_WORK TASK_. State only how many lines in the listing contain the string "text".

_TASK DATA_.
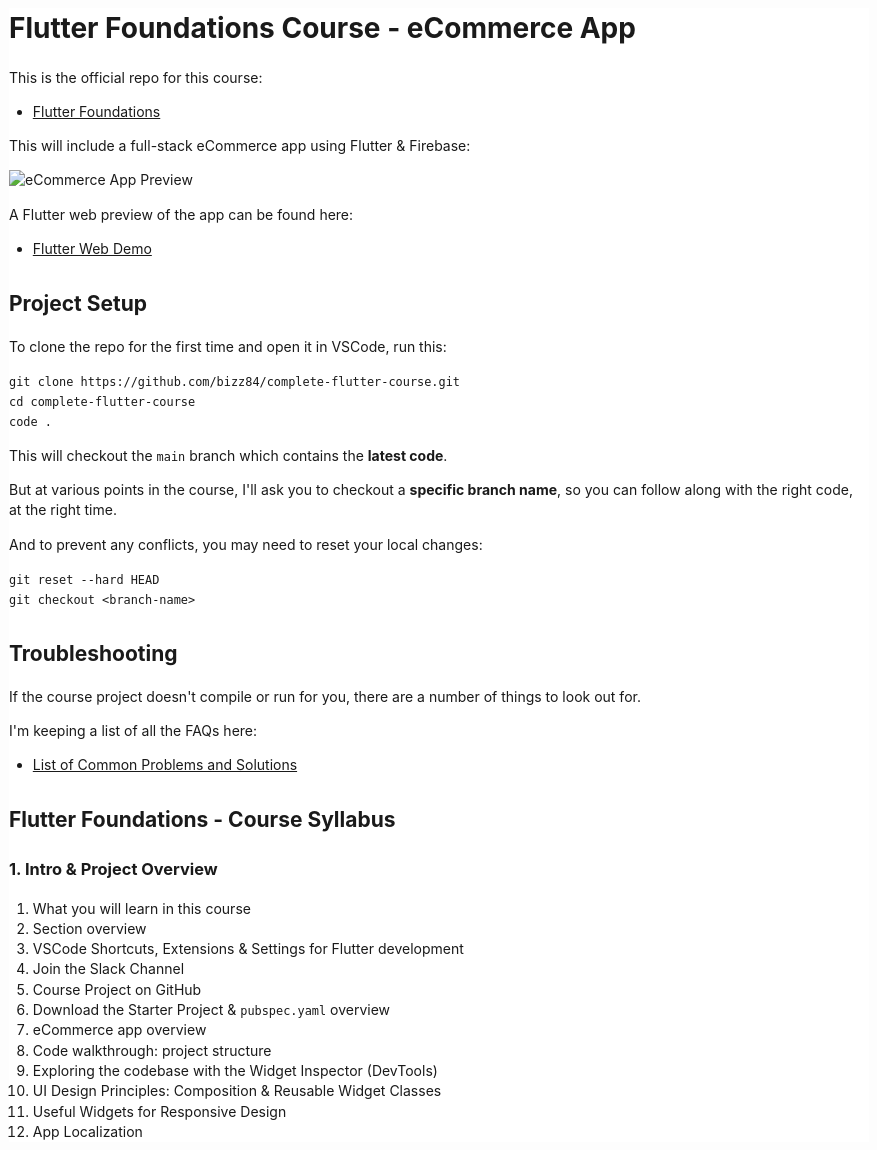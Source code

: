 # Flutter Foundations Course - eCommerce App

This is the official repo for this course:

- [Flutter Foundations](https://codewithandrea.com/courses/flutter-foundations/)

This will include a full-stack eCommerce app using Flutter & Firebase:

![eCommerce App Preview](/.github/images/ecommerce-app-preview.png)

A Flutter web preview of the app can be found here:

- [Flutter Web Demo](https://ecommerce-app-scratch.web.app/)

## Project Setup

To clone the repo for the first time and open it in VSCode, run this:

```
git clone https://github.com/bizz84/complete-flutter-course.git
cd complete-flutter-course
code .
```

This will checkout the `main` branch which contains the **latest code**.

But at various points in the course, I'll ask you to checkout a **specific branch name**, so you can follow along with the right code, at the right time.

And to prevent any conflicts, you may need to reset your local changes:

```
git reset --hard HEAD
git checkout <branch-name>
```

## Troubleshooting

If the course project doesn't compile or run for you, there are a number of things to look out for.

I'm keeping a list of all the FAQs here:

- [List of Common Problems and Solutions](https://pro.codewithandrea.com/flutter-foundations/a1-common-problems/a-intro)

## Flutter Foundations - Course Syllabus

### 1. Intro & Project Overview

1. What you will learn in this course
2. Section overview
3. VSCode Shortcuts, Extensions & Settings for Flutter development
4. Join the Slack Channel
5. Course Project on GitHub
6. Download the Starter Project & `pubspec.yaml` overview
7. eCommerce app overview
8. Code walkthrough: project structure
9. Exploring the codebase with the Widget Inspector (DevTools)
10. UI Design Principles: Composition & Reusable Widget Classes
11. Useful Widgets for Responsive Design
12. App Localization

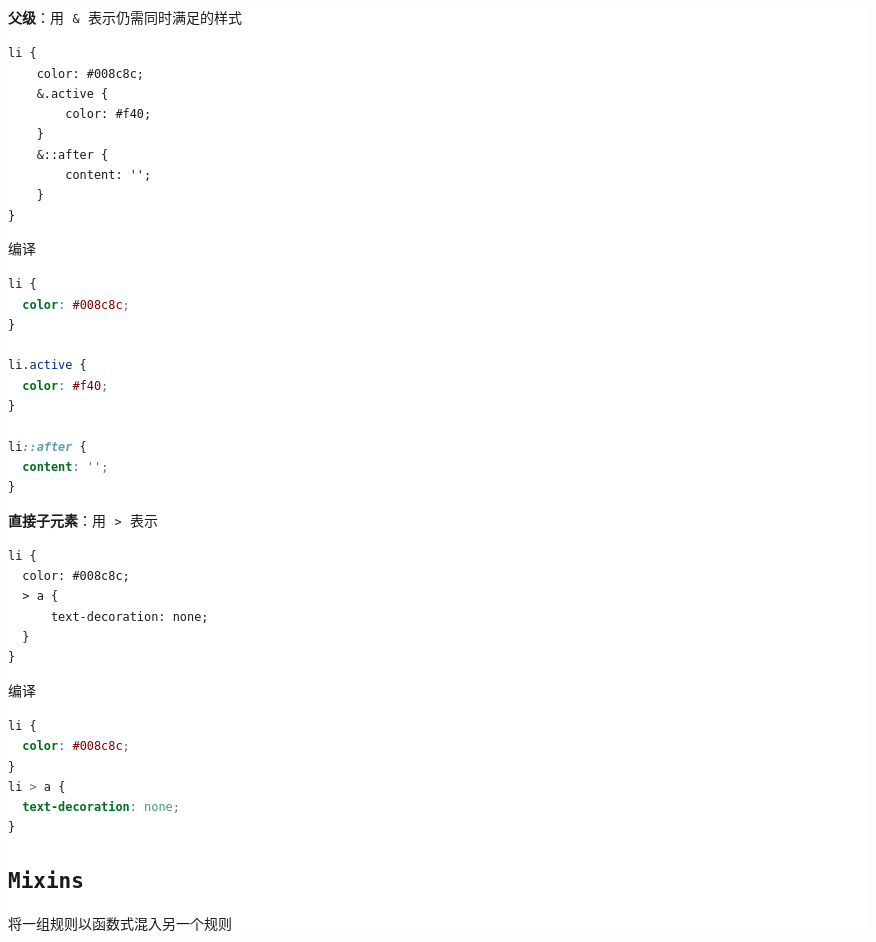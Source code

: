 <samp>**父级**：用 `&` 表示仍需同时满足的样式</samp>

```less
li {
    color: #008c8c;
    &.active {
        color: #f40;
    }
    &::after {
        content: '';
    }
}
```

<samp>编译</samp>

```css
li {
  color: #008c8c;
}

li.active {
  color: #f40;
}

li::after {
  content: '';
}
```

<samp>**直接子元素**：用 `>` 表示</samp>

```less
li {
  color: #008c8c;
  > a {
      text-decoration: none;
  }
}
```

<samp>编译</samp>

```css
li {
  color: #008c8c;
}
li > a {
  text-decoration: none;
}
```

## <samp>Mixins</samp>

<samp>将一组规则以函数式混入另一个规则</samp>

_WRITTEN RESPONSE_. 2